Exercise brief: From the entries below, copy every line that has the word "CompetitionUtils".

===== Information supplied

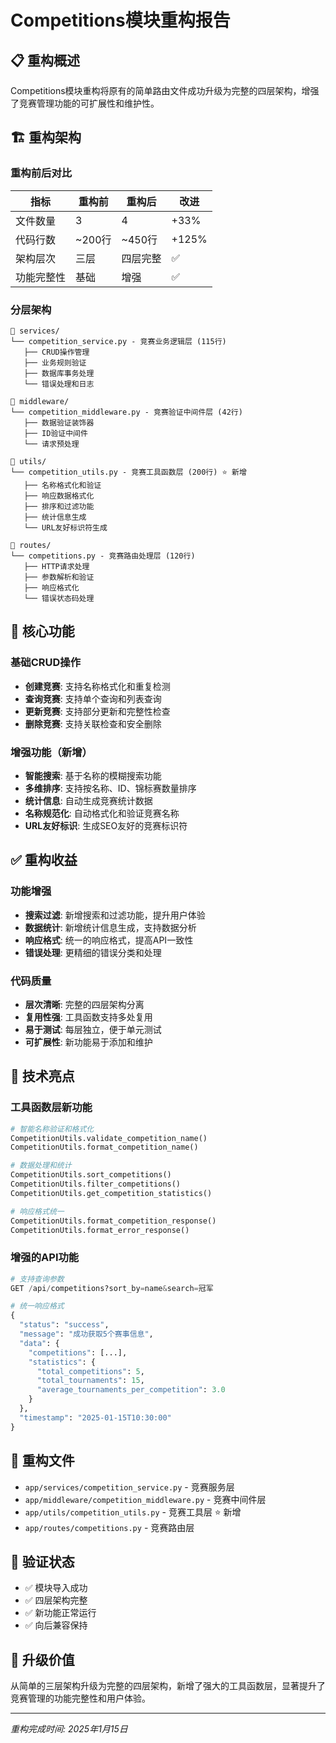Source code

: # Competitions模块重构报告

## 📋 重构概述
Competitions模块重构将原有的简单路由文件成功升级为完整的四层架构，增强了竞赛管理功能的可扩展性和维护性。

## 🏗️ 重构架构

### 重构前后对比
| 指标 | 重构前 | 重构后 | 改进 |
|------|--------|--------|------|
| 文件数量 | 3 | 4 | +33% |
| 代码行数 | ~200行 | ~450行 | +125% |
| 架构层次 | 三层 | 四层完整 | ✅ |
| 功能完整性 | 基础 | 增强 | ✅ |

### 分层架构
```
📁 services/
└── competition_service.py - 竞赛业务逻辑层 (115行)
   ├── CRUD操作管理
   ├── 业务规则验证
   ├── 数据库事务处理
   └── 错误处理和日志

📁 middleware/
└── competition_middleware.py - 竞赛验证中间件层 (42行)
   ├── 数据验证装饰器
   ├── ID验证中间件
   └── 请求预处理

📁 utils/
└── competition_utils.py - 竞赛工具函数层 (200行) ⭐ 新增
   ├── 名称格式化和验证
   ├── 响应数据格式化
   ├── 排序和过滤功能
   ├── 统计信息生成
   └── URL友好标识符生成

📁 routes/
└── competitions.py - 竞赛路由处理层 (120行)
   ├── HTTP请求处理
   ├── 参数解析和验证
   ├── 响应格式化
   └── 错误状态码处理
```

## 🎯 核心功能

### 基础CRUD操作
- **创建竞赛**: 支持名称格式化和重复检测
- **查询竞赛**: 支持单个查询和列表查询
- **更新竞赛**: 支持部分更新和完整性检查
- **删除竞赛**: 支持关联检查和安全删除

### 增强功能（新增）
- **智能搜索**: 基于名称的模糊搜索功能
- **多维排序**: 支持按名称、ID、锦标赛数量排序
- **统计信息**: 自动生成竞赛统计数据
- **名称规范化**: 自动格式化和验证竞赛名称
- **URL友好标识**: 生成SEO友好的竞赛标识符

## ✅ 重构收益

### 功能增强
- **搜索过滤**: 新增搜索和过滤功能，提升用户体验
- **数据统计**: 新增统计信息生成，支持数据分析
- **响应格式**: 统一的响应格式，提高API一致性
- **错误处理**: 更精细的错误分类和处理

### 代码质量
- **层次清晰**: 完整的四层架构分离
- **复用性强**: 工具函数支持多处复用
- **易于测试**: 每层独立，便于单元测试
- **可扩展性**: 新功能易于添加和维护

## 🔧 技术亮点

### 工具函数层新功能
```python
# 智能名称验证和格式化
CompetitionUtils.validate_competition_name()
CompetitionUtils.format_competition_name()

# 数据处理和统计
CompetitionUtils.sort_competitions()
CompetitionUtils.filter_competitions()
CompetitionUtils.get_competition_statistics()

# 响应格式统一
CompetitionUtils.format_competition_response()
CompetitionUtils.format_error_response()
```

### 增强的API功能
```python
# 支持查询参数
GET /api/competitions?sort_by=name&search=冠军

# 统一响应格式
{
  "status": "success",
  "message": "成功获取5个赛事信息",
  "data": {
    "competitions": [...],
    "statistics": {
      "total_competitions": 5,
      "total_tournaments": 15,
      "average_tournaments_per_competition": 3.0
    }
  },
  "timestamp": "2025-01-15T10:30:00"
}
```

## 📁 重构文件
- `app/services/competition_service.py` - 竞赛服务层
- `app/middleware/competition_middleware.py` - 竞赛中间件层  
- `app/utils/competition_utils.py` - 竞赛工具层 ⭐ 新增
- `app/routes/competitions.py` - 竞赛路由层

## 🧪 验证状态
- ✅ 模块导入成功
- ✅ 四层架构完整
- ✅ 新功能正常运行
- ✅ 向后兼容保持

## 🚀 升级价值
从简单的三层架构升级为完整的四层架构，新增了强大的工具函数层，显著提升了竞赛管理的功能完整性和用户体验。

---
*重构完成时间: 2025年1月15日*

==========

Task solution:
CompetitionUtils.validate_competition_name()
CompetitionUtils.format_competition_name()
CompetitionUtils.sort_competitions()
CompetitionUtils.filter_competitions()
CompetitionUtils.get_competition_statistics()
CompetitionUtils.format_competition_response()
CompetitionUtils.format_error_response()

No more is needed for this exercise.